I was planning to post something else about eBird tonight. That entry will have to wait. Earlier this afternoon I noticed the eBird team had posted the long-awaited first large set of occurrence maps on the site. Working from 42 million records and counting, the eBird team at the Cornell Lab has produced animated maps for each bird species that display their occurrence on a continental level throughout the year. This provides us with an easy to understand idea of the bird movement across the lower 48 states. Ten species were posted today, with five more to come each week. They can be found on this page along with the following detailed description of these powerful tools...

These maps, which are called STEM (Spatio-Temporal Exploratory Model) maps, use eBird checklists that report all species and include effort. The location of each checklist is associated with remotely-sensed information on habitat, climate, human population, and demographics. Fine-scale patterns of species occurrence relative to these variables (over 1000) are generated both regionally and temporally, to produce predicted occurrence at some 30,000 locations for every day of a single year (2008 in this case). This massive volume of information is then summarized on maps, which in many cases provide unprecedented information about the annual cycles of North American birds. These maps showcase the power of eBird – year-round, continental-scale monitoring of all species.
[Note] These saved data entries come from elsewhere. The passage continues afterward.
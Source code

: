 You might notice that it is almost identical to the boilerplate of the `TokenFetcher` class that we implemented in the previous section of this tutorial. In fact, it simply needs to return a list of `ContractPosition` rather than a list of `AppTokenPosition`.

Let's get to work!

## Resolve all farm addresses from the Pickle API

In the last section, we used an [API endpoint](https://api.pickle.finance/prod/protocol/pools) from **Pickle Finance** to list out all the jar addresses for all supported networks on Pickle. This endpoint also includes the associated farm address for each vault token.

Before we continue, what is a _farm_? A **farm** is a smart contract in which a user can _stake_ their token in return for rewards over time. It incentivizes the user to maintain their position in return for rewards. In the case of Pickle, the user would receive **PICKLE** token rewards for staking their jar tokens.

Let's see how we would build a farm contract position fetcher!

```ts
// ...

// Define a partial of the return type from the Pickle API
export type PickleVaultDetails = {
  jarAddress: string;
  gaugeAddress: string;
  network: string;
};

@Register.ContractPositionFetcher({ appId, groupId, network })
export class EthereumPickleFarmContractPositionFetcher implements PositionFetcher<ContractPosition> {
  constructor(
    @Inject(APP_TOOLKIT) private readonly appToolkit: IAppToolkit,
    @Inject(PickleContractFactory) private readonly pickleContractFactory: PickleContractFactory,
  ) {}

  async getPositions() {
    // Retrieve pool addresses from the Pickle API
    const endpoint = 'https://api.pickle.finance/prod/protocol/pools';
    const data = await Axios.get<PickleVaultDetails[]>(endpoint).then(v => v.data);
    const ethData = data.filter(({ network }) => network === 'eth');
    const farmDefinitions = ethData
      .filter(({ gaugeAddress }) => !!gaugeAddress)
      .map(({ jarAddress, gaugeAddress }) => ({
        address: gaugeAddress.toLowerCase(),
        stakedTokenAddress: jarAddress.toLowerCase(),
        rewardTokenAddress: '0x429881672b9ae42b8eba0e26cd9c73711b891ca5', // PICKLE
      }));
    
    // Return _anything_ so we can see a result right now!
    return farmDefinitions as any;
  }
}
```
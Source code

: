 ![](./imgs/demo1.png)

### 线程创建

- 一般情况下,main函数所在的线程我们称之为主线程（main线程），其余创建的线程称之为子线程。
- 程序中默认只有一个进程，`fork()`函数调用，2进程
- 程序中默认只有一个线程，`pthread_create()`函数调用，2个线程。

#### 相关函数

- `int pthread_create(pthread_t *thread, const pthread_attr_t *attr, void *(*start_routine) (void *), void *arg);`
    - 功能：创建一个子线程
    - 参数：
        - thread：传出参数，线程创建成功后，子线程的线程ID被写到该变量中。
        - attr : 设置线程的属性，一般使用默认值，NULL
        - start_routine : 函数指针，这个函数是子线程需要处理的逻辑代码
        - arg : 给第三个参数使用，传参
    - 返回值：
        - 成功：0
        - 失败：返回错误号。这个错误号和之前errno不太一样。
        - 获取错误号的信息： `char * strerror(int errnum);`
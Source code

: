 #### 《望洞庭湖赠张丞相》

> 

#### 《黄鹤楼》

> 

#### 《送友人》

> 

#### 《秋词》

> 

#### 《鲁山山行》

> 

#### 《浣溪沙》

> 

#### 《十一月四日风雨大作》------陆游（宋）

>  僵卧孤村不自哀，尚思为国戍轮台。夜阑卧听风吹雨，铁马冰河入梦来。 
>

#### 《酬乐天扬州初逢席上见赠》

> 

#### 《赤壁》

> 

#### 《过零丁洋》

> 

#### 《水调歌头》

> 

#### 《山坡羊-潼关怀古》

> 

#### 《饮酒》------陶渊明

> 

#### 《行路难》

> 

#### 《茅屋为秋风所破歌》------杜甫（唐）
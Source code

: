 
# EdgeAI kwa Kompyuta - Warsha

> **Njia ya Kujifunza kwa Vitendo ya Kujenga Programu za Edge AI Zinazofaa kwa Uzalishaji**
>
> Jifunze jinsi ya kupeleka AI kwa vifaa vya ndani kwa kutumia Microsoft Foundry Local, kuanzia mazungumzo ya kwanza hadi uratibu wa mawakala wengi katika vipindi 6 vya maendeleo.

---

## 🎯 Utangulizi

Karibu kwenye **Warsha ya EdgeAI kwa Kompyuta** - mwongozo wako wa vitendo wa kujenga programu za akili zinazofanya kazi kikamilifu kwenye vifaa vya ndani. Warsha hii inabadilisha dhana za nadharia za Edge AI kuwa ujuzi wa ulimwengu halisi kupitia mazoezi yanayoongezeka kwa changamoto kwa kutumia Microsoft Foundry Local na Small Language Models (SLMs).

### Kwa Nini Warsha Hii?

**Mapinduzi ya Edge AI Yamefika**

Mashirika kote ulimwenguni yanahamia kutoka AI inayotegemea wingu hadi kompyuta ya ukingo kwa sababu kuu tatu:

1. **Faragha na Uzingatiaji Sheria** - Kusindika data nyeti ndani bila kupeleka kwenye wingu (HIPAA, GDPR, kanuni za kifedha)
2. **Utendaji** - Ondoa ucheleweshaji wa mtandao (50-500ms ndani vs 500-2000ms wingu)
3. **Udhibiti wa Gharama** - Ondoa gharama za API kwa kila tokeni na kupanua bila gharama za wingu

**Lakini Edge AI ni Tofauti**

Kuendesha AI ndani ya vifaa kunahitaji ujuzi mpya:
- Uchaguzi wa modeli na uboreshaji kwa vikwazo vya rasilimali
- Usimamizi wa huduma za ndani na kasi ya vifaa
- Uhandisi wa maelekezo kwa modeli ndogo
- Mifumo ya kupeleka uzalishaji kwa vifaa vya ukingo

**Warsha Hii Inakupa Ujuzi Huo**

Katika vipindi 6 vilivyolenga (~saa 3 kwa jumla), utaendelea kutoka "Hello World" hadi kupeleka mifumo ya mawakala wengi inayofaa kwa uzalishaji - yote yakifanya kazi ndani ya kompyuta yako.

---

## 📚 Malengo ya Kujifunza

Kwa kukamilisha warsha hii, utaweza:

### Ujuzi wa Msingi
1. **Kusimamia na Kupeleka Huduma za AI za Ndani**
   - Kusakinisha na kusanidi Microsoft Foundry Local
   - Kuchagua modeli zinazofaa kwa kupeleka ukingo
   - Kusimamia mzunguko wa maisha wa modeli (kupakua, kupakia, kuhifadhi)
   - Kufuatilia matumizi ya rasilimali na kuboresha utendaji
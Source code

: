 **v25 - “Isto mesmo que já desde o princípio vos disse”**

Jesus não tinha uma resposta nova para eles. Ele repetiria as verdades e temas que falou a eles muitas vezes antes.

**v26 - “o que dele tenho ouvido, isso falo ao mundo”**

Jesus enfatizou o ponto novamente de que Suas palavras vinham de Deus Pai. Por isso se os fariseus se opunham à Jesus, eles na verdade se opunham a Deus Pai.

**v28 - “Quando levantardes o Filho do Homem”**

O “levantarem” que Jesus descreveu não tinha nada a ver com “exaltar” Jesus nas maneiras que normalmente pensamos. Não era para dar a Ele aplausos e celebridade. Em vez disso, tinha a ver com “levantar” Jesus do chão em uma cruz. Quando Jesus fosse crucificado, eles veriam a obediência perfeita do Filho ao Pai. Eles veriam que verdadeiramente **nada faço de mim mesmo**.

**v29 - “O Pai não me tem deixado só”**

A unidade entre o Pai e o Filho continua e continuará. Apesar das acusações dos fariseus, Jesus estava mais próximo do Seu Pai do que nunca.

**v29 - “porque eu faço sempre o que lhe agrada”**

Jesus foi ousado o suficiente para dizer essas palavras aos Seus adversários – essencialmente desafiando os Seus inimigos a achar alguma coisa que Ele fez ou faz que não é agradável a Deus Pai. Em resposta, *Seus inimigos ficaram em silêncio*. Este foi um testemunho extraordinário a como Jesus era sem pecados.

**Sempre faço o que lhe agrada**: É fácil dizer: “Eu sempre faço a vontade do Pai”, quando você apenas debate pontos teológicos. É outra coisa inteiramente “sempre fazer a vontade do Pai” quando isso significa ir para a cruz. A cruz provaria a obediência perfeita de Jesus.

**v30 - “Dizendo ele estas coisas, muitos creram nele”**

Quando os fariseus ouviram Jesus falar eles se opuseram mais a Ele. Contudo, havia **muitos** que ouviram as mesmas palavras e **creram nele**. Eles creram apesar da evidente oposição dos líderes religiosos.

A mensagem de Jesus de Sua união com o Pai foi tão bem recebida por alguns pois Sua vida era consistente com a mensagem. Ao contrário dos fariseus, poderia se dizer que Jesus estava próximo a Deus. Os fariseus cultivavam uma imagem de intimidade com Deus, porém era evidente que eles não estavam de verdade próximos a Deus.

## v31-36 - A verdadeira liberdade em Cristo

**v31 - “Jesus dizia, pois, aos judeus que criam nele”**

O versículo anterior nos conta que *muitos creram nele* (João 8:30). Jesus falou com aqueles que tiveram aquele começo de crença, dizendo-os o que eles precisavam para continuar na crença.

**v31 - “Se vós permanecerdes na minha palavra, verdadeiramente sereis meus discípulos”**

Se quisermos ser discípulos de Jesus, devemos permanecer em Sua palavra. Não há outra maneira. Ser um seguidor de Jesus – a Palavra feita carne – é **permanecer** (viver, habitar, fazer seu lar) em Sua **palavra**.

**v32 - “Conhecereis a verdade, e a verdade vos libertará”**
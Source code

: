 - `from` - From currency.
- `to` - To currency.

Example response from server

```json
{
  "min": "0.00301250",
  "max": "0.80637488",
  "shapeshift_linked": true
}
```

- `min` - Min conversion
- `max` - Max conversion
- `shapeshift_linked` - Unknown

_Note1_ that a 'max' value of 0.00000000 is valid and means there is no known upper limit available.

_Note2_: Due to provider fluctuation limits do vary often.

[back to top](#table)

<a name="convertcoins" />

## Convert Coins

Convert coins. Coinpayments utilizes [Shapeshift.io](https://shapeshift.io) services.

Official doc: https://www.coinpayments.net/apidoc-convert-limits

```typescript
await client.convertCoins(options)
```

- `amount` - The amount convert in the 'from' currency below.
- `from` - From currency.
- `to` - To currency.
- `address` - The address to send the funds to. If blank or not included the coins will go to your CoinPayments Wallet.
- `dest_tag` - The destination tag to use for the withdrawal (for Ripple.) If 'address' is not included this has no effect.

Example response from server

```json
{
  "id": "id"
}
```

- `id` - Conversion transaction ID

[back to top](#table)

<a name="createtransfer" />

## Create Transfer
I definitely encourage you to visit the page and look at the maps. Each one really does tell a unique story and offer us something to learn. It goes without saying that all of this is possible because so many thousands of people use eBird every day. If you are not you need to be as soon as possible! You will not regret it, and there is no better time than the present. Even if you are recording data in another way, I hope you realize how eBird needs your sightings right now, past, present, and future, for amazing projects such as this one.